RECORDS SHOWN:

************

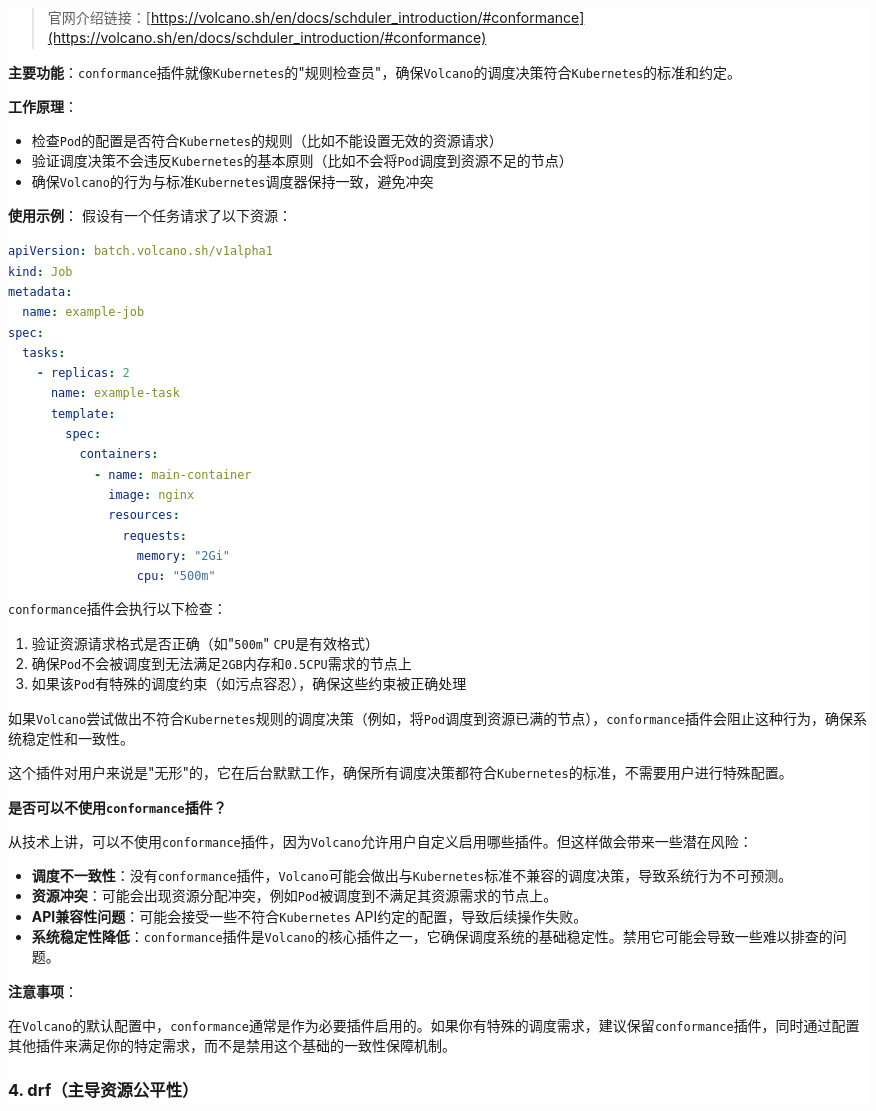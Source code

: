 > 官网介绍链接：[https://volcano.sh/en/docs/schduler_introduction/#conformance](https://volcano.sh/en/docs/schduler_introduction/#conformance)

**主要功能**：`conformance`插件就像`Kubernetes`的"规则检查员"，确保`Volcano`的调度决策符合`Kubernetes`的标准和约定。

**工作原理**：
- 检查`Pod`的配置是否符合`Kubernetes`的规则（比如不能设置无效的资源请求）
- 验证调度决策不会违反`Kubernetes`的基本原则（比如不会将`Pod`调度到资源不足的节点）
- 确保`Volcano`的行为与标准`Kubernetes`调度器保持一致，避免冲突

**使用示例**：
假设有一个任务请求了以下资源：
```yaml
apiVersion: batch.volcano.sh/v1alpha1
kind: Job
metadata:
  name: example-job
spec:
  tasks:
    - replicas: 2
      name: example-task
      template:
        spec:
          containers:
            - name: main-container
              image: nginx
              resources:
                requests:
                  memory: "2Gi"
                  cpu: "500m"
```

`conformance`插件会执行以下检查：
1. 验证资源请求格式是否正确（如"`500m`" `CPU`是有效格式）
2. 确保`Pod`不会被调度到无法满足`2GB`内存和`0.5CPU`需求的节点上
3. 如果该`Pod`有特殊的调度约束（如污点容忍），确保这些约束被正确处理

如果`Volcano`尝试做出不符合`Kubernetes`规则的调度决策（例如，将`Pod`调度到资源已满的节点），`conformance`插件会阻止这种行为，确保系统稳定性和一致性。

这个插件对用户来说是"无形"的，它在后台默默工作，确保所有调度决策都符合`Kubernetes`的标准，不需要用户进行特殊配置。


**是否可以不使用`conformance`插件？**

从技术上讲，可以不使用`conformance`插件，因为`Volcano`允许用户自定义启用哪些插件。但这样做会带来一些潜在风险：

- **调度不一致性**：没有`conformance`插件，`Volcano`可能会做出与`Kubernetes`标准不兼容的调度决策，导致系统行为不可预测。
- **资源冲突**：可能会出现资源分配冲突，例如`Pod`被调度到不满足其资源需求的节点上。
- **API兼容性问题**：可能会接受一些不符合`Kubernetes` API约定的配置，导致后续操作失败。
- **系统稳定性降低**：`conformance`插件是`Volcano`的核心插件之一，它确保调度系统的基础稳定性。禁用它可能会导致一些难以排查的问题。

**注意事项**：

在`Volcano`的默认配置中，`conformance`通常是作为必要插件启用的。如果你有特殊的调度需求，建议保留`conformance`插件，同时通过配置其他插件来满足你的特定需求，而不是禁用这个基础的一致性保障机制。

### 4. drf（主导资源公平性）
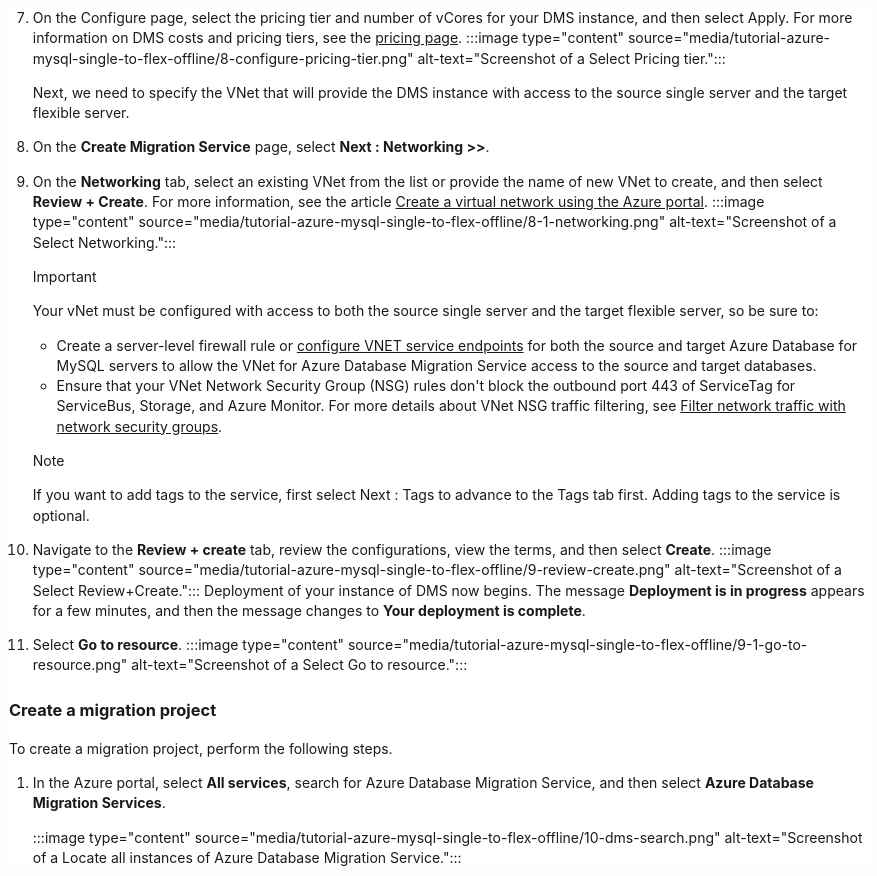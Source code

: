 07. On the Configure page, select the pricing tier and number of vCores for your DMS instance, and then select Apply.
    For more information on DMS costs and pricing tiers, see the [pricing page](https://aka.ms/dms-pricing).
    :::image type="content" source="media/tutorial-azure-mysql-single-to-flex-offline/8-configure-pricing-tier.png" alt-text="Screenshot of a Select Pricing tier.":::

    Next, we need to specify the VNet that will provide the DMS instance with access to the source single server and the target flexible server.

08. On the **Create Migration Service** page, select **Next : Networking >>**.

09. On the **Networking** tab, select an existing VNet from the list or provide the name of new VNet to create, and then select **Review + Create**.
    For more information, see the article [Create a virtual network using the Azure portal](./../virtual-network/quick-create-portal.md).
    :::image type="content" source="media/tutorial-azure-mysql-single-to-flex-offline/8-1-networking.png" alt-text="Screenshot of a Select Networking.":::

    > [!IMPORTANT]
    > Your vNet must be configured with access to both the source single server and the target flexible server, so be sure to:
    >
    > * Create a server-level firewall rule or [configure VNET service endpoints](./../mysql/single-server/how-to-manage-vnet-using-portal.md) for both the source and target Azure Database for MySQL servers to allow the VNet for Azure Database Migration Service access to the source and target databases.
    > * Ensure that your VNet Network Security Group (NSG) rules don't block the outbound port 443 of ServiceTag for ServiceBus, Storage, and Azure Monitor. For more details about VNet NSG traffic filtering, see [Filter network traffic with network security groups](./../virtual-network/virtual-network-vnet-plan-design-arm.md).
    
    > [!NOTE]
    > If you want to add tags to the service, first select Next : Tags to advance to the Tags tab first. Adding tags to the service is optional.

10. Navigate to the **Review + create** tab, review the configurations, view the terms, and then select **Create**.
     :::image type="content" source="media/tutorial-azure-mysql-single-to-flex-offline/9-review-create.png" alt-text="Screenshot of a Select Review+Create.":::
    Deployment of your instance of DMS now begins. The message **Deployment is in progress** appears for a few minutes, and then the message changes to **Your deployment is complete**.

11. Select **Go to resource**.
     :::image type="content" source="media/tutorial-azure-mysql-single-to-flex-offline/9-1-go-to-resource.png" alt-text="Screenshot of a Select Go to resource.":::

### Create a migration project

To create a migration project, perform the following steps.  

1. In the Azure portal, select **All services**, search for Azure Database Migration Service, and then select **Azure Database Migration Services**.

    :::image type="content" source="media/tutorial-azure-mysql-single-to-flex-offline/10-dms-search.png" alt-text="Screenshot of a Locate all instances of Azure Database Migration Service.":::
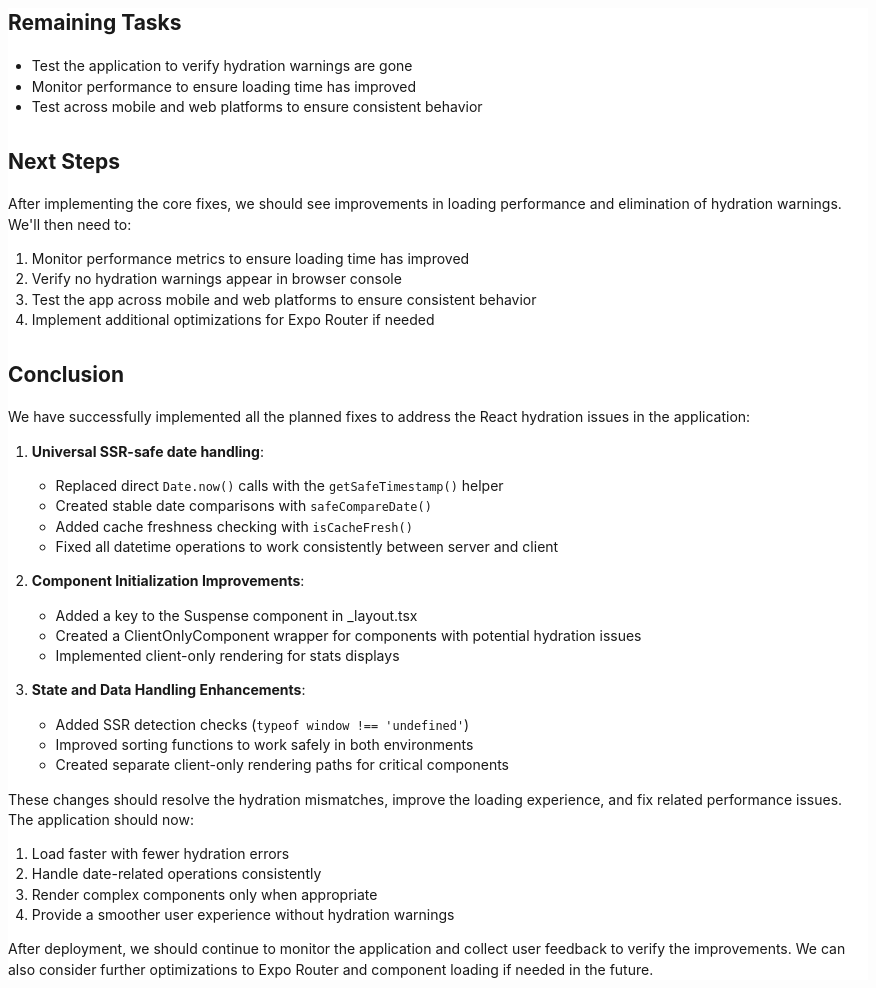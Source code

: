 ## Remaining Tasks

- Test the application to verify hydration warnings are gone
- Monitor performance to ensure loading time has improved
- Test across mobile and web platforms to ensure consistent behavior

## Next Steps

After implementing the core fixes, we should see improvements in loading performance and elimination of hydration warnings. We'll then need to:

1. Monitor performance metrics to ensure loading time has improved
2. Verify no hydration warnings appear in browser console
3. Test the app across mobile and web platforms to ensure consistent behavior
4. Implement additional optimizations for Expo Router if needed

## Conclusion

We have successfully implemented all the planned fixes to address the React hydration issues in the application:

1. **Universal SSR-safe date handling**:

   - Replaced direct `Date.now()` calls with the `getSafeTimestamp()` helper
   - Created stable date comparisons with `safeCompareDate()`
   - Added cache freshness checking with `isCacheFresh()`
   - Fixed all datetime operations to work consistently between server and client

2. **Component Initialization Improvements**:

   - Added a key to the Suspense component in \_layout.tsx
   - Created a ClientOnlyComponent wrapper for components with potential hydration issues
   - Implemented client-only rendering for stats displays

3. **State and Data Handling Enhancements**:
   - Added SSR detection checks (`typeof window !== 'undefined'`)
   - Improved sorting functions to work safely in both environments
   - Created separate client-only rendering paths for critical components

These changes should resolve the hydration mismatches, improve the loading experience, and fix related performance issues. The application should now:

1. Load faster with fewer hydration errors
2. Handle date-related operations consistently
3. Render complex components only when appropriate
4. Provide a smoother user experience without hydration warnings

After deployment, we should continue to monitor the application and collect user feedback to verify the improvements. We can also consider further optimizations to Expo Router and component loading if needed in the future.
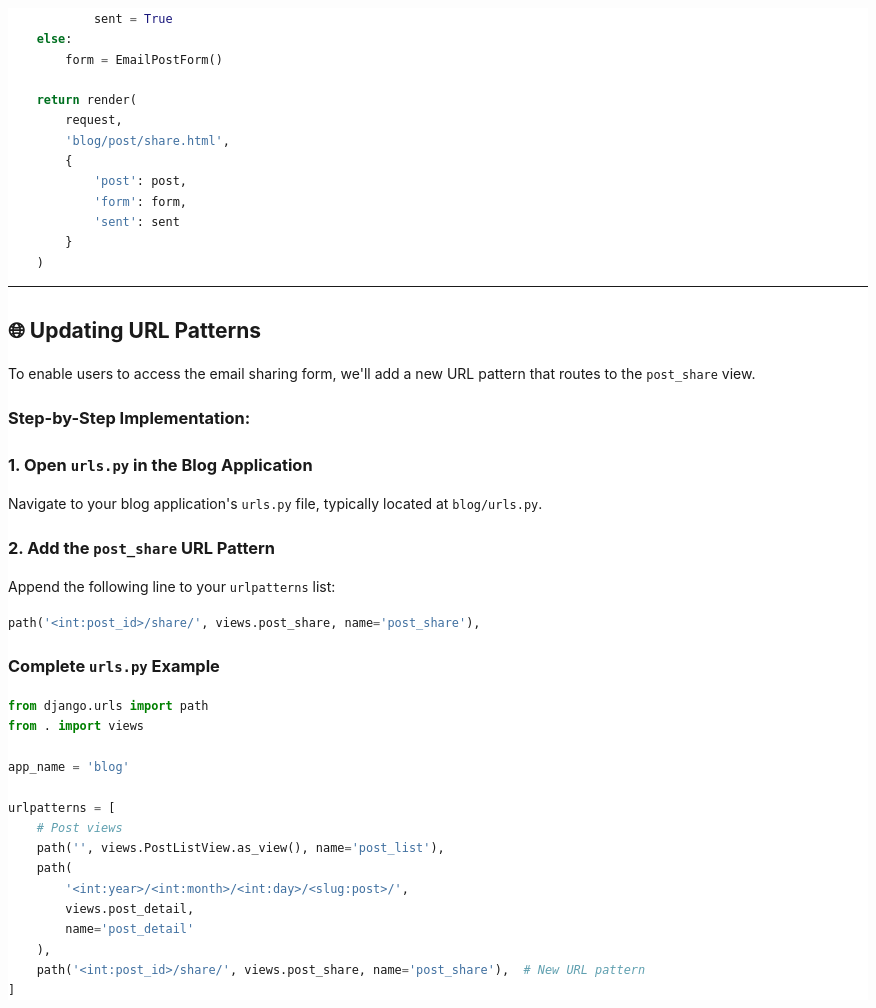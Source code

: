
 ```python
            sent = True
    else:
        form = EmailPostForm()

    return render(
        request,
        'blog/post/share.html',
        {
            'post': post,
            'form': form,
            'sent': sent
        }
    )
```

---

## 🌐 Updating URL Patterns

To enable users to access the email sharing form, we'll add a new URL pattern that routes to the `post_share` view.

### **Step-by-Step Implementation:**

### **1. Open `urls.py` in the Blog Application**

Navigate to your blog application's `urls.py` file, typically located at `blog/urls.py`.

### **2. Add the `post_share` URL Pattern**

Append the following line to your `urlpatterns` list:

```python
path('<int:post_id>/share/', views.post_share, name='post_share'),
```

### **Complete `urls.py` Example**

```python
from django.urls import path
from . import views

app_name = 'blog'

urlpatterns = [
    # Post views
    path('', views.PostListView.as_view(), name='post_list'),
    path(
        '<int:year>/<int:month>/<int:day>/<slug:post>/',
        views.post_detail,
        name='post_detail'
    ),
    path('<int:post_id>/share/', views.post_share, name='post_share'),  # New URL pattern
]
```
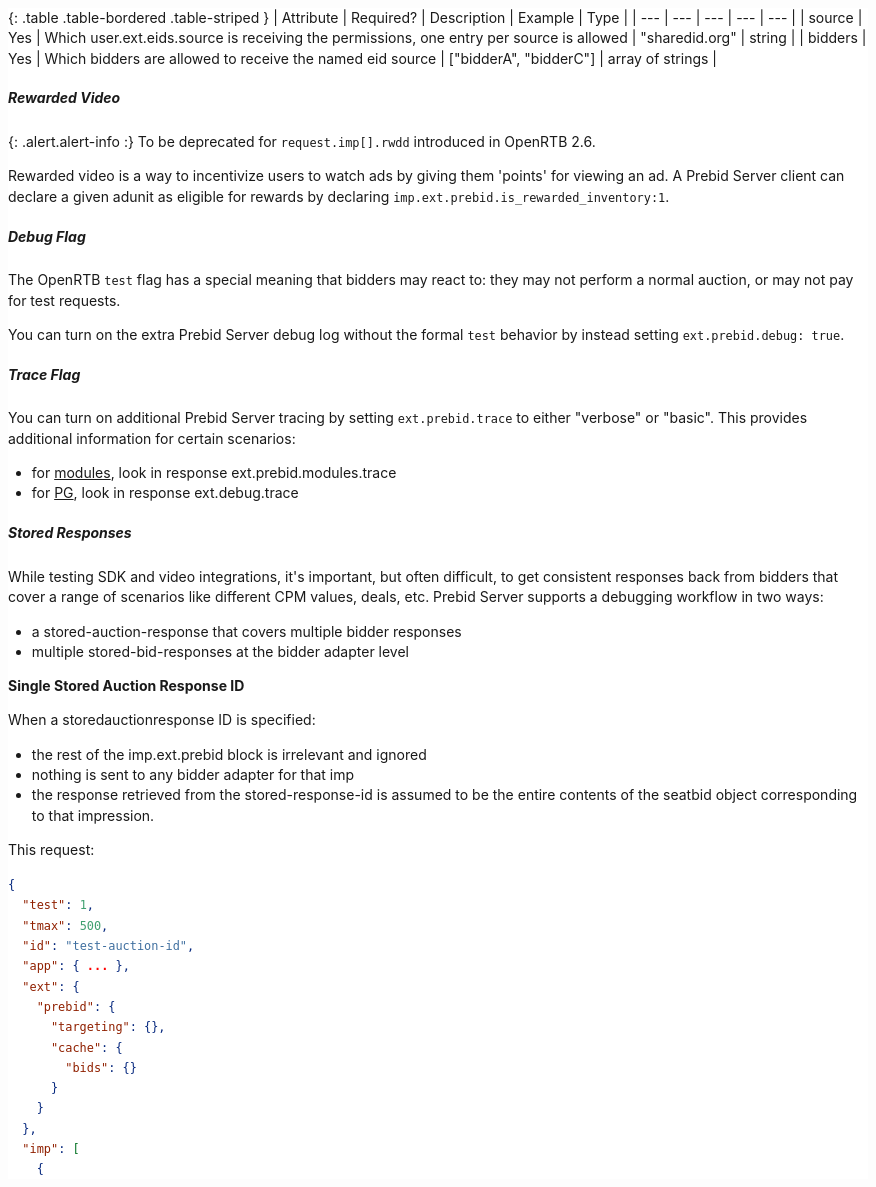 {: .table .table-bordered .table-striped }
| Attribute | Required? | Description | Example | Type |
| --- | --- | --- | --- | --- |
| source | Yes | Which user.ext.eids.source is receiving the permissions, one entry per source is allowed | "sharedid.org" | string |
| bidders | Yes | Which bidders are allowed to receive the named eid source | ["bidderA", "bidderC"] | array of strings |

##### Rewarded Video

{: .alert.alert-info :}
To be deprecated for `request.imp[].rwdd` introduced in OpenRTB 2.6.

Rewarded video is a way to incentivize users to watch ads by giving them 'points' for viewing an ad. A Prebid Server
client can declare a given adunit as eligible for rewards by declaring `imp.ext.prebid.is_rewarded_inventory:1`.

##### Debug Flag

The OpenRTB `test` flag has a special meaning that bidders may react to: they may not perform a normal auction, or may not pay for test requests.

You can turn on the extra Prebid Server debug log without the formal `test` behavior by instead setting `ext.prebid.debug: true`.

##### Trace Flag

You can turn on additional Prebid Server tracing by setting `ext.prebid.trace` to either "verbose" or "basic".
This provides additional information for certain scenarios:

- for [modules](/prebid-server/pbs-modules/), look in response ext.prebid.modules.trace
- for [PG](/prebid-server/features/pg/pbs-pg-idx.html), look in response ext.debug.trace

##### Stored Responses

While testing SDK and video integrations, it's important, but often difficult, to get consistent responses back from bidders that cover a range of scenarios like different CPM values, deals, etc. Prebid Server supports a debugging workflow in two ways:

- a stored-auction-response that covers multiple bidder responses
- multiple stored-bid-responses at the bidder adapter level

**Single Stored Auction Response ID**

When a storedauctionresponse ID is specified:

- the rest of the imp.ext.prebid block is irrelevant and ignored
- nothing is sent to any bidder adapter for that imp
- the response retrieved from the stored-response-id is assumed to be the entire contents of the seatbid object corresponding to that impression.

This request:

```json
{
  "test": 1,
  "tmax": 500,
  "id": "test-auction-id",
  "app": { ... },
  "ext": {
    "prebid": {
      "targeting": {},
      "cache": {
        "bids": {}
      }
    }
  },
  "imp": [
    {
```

************

WORK REQUEST:
In the entries above, find each line with the word "allowed" and copy it.

RESULT:
| source | Yes | Which user.ext.eids.source is receiving the permissions, one entry per source is allowed | "sharedid.org" | string |
| bidders | Yes | Which bidders are allowed to receive the named eid source | ["bidderA", "bidderC"] | array of strings |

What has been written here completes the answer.